WHAT IS EXPECTED: The response should be an exact transcription of the data below, free of images.

INPUT DATA:
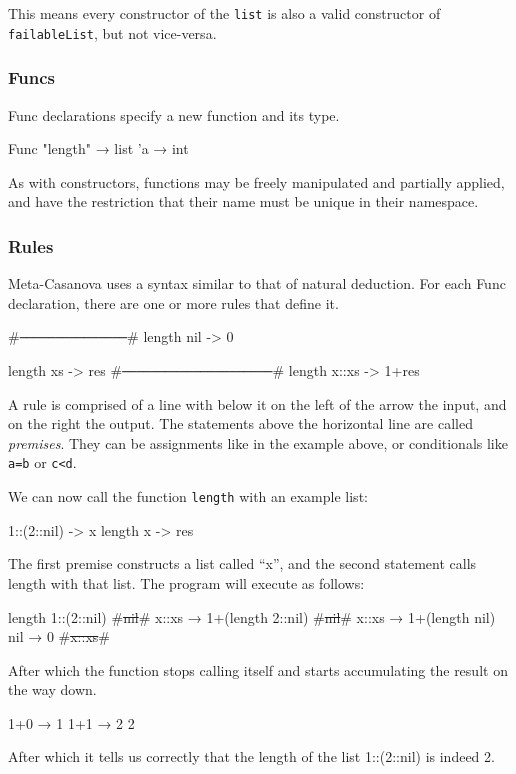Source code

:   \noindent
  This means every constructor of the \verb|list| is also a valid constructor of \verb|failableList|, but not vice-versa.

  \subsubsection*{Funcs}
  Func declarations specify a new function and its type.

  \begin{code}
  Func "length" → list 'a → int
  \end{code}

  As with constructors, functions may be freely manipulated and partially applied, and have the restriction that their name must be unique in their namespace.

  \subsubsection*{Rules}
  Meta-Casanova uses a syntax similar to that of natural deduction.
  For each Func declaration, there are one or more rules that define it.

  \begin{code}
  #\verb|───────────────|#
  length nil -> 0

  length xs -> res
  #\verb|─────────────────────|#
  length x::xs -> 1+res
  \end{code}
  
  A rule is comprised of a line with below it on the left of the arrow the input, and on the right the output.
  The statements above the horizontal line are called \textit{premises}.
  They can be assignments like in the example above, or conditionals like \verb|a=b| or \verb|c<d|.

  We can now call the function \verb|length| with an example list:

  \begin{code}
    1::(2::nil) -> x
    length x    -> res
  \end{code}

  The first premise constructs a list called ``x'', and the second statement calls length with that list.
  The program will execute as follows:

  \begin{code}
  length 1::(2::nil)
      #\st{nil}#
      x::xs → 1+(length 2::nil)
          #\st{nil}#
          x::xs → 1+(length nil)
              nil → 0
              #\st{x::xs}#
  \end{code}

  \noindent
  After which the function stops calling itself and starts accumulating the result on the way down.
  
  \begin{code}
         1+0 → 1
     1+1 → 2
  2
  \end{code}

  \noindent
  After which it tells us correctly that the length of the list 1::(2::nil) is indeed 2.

ANSWER FOR THE TASK:
Source code

:   \noindent
  This means every constructor of the \verb|list| is also a valid constructor of \verb|failableList|, but not vice-versa.

  \subsubsection*{Funcs}
  Func declarations specify a new function and its type.

  \begin{code}
  Func "length" → list 'a → int
  \end{code}

  As with constructors, functions may be freely manipulated and partially applied, and have the restriction that their name must be unique in their namespace.

  \subsubsection*{Rules}
  Meta-Casanova uses a syntax similar to that of natural deduction.
  For each Func declaration, there are one or more rules that define it.

  \begin{code}
  #\verb|───────────────|#
  length nil -> 0

  length xs -> res
  #\verb|─────────────────────|#
  length x::xs -> 1+res
  \end{code}
  
  A rule is comprised of a line with below it on the left of the arrow the input, and on the right the output.
  The statements above the horizontal line are called \textit{premises}.
  They can be assignments like in the example above, or conditionals like \verb|a=b| or \verb|c<d|.

  We can now call the function \verb|length| with an example list:

  \begin{code}
    1::(2::nil) -> x
    length x    -> res
  \end{code}

  The first premise constructs a list called ``x'', and the second statement calls length with that list.
  The program will execute as follows:

  \begin{code}
  length 1::(2::nil)
      #\st{nil}#
      x::xs → 1+(length 2::nil)
          #\st{nil}#
          x::xs → 1+(length nil)
              nil → 0
              #\st{x::xs}#
  \end{code}

  \noindent
  After which the function stops calling itself and starts accumulating the result on the way down.
  
  \begin{code}
         1+0 → 1
     1+1 → 2
  2
  \end{code}

  \noindent
  After which it tells us correctly that the length of the list 1::(2::nil) is indeed 2.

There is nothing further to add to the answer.